----- Data to use

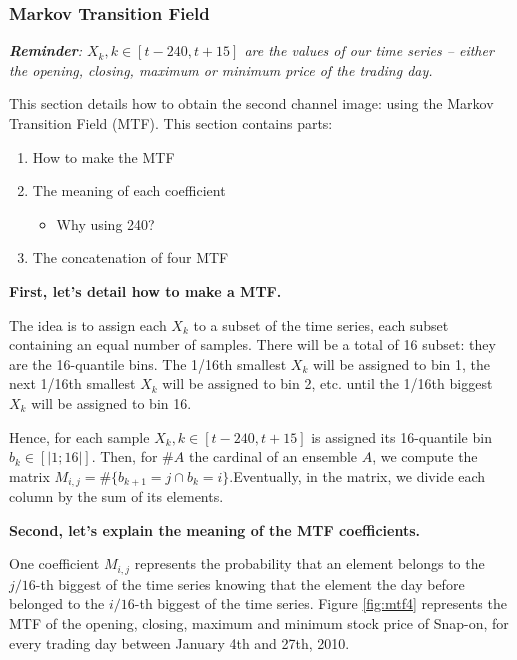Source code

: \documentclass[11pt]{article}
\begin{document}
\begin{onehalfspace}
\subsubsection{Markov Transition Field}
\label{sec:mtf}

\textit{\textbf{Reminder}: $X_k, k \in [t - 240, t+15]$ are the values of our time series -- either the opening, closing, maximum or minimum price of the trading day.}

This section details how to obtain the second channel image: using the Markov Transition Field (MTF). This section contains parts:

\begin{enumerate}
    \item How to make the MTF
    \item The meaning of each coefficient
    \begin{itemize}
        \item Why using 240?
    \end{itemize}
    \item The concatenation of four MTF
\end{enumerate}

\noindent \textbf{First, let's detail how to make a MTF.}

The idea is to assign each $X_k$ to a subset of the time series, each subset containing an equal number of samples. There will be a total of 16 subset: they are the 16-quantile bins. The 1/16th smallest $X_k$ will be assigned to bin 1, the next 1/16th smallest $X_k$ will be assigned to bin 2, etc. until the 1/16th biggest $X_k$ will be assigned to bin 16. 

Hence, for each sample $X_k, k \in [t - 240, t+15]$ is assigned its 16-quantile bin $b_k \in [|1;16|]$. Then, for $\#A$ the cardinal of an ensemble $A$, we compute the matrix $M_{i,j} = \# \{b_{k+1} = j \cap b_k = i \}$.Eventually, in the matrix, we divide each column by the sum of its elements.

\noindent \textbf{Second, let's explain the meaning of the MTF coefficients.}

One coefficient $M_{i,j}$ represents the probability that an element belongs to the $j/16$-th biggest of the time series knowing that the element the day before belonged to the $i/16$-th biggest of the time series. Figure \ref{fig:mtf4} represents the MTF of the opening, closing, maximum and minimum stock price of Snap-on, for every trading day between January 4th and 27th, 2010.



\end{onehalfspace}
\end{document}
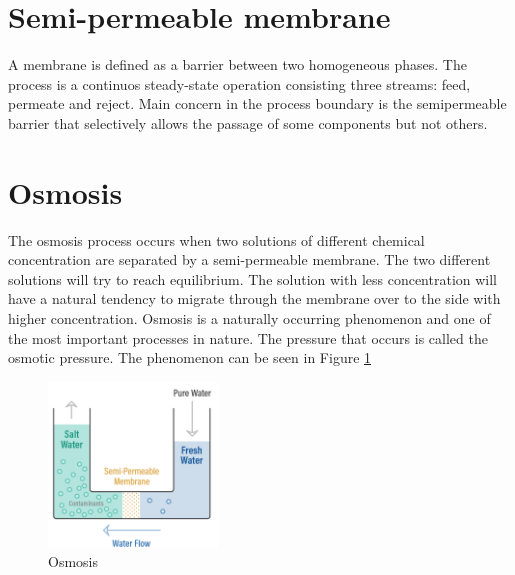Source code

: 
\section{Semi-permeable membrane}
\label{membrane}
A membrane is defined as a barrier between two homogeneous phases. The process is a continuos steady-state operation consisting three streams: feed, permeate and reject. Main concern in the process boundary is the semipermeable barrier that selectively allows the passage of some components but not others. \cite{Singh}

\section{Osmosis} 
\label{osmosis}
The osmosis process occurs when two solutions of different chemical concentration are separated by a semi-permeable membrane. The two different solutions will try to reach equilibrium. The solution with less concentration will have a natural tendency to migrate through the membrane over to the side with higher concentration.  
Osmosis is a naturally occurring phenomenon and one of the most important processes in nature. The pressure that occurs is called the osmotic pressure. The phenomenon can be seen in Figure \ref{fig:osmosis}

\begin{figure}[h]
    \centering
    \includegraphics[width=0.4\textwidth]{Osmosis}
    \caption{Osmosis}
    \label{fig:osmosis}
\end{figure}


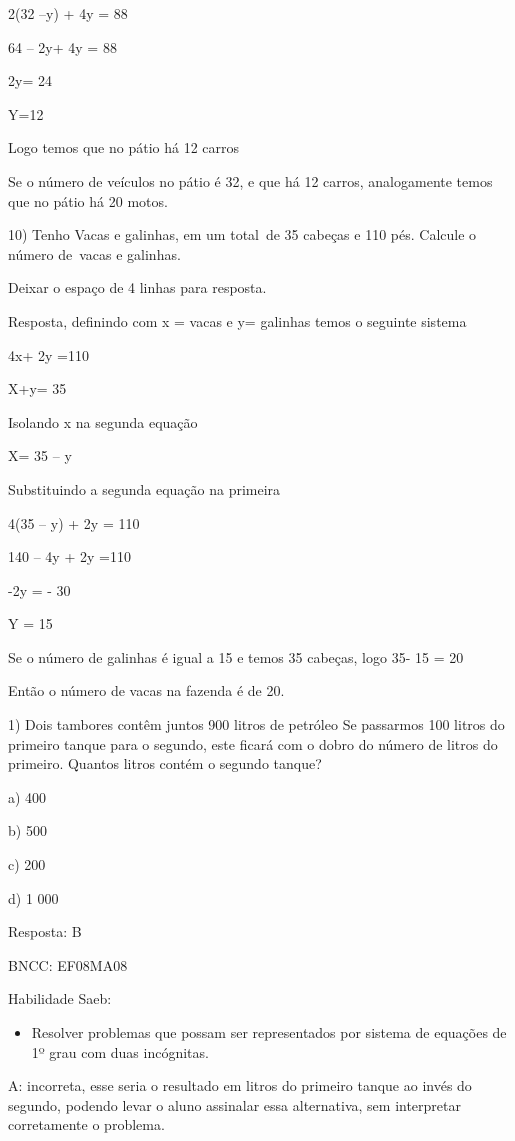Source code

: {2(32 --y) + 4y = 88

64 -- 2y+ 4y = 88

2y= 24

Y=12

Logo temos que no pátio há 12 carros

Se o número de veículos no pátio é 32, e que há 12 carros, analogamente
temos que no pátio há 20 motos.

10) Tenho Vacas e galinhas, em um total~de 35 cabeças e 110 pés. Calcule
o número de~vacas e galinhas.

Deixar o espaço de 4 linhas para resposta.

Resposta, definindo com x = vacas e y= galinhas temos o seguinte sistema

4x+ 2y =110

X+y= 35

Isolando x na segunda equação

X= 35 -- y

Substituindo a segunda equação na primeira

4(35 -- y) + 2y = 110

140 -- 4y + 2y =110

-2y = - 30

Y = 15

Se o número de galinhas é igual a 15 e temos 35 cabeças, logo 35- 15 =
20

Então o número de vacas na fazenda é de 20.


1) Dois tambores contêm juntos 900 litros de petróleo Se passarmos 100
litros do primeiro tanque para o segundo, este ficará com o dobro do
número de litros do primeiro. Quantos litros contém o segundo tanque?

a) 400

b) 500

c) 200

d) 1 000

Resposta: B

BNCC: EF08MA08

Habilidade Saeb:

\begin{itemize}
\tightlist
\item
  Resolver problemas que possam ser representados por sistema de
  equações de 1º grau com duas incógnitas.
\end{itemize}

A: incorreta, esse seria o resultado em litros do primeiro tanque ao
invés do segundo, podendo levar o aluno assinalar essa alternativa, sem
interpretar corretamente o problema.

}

----------

Activity
From the data above, count the lines that hold the string "occurs". Reply with only that number.

Solved exercise
2